Sanatsal beğenilerimizden söz etsek mi? Aslında korkuyorum da… Nereden
başlasam? Beğenilerimizin yerlerde süründüğünü söylesem haksızlık mı
etmiş olurum. Böyle söylemezsem en çok belden aşağı espriler onlara da
kahkahayla güldüğümüzü kim bana izah edecek? Hepimizin her şeyi bilmek
durumunda olmadığını, pek çok konunun uzmanlık gerektirdiğini, buna
rağmen ‘beğenmedim’ deme hakkımızın olduğunu ama asla ‘olmamış’ deme
hakkımızın bulunmadığını sürekli söylüyorum. Ama hakaret etmeyi nerden
hak gördüğümüzü anlamıyorum… Ben hepsinden geçtim, meydanlarda heykel
istiyorum… Duvarlarda tablolar, Parklarda insanlardan korkmayan kuşlar istiyorum.
Rastgele yaşamak yerine, farklı, öğrenmeyi devam ettirebildiğim,
Televizyonu korkmadan açtığım, gazeteye keyifle daldığım anları yaşamak
istiyorum. Yaşam tarzımız ’ol mahiler ki derya
içredir, deryayı bilmezler’... (balıklar denizin içinde denizi
bilmezler) şeklinde... Halbuki güzellikler içinde yaşarken bile farklı
güzellikleri görülebilmeli… Ağababam rahmetli, yemyeşil orman kenarında
billur derelerin yamacında yaşamasına rağmen çok çocuk, beş vakit
minberine geçtiği camisi traktörle bile zor ekilebilecek tarlasında
çapayla uğraşlarının arasında yılda bir kez çocuklarını alıp sultaniye
çayırına pikniğe, bir kez de keçiliğe (Poyrazköy’ün yanındaki koy) deniz
kıyısına giderlermiş. En sınırlı zamanımızda nefes arası, en dar
günümüzde soluk, en acılı günümüzde ışık yaratabilmeliyiz. Ben, Sabah kalkma sebebimizi kaybetmediğimiz günler, Birbirimizin gözünü içine bakarak selam verdiğimiz, elimizi canı-yürekten sıkan dostlar istiyorum. Öğrendiklerimizi öğretenlerin adını yâd ederek anmayı, öğrettiklerimizle anılmayı ve hiçbir konuda geç kalmamak istiyorum. Geç kalmak derken belki bir gülücük…

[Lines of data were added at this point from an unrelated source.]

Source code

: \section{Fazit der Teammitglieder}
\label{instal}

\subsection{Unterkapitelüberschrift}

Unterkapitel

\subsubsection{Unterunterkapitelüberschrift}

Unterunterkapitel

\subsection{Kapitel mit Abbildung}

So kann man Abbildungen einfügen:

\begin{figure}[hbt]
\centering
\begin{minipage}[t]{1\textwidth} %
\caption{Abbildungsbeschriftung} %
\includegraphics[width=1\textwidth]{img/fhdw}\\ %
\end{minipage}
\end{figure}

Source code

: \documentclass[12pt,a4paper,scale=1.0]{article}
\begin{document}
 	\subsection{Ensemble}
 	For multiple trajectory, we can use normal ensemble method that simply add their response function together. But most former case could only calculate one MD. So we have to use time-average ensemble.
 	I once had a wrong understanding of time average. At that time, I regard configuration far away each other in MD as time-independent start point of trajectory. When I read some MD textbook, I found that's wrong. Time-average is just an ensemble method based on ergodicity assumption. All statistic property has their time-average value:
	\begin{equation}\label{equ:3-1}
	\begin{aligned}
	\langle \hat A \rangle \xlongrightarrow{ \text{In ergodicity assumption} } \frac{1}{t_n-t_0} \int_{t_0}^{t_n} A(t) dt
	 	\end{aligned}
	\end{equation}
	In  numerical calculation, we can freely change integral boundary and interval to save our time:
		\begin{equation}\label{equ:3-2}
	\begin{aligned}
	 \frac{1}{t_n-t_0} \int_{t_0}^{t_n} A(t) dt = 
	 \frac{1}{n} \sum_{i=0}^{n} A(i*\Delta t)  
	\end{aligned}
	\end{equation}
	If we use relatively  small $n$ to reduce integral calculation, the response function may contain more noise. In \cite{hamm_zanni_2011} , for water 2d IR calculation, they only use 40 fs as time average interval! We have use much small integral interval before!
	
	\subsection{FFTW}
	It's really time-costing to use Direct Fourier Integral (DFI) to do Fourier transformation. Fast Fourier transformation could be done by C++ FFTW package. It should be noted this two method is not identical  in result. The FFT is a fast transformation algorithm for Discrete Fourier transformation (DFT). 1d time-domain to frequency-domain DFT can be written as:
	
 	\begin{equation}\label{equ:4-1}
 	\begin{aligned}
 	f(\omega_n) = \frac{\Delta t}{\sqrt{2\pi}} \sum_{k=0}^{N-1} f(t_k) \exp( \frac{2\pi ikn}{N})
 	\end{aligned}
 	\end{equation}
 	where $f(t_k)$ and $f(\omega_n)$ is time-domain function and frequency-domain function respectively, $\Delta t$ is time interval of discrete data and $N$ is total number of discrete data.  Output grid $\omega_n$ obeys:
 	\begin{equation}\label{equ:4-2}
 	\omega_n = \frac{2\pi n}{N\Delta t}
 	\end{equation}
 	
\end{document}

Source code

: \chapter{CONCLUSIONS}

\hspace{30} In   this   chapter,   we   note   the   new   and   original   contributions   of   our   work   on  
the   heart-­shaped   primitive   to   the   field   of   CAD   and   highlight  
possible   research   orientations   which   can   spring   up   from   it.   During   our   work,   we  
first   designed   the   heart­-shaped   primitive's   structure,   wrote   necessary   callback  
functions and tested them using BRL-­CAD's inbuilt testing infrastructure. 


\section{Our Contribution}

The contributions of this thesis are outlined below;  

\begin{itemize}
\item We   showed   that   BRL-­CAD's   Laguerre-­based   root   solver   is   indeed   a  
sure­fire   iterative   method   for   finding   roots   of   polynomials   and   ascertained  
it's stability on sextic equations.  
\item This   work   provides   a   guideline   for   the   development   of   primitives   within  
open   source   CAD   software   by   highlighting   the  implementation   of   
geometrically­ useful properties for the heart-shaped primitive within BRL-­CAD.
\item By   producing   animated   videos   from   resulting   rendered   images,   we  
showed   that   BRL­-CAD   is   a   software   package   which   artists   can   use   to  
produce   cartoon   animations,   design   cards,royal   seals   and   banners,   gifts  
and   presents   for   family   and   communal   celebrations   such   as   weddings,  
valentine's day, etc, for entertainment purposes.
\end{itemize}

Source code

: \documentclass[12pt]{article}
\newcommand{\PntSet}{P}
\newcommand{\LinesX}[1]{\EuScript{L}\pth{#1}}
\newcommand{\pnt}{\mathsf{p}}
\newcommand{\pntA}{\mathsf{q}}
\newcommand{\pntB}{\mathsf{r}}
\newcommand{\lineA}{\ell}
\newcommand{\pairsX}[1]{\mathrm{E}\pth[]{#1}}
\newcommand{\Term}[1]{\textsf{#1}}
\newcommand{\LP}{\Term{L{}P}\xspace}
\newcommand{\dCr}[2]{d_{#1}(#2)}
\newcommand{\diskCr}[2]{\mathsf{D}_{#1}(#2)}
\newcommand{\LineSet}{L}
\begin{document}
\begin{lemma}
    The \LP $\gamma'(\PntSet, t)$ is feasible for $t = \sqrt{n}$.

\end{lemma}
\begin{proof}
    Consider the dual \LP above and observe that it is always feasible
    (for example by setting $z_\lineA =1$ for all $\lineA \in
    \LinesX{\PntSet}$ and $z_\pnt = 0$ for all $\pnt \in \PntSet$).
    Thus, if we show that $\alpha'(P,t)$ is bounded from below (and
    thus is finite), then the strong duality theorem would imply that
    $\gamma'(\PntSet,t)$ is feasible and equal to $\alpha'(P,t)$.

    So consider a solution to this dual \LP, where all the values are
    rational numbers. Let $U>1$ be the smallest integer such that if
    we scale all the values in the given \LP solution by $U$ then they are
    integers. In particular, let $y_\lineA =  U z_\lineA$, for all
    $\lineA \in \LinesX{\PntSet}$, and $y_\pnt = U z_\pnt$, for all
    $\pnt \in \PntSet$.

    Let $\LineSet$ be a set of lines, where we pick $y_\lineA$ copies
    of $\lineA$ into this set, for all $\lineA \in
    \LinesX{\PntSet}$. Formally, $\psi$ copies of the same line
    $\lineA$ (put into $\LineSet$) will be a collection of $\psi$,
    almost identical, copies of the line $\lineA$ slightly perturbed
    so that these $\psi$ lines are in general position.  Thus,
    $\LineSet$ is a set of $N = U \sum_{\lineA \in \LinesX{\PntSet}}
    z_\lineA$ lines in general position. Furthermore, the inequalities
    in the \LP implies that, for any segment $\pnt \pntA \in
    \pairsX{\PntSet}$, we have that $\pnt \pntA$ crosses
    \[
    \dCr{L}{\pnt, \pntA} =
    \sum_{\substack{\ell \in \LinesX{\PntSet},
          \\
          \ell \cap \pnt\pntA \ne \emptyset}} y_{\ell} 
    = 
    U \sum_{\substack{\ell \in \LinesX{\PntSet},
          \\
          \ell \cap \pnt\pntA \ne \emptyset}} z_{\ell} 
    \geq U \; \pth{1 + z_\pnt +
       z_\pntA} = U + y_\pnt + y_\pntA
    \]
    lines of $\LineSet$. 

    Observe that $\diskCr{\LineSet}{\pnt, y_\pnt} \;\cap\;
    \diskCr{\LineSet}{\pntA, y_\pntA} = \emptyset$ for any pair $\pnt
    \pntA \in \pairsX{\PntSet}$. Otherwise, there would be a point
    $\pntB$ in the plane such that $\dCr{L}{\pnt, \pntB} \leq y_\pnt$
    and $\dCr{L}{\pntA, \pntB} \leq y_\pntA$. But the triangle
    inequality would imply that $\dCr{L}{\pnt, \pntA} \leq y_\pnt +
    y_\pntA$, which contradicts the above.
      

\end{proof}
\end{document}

Boğazın güzel kıyısındaki sandal kiralama barakasının önünde patron megafonunu kaldırıp “99 numaralı sandal” diye bağırmış, “Saatiniz doldu dönün artık”... Dakikalar geçmiş sandalda bir hareket yok. “99 numaralı sandal” diye yinelemiş patron, “Size söylüyorum. Saatiniz geçti yoksa ceza ödersiniz.” Yardımcısı, “Patron bu işte bir hata var” diye uyarmış, “Bizim 75 sandalımız var... 99 numara yok ki?” Patron biraz düşünüp “Kahretsin” demiş, sonra yeniden megafonu kaldırıp, telaşla eklemiş: “66 numaralı sandal. Dayanın hemen geliyoruz.”
Sevmenin ve hoşgörü ve özenin yaşam tarzımız olacağı günleri bekliyorum… Ulaşmayı diliyorum.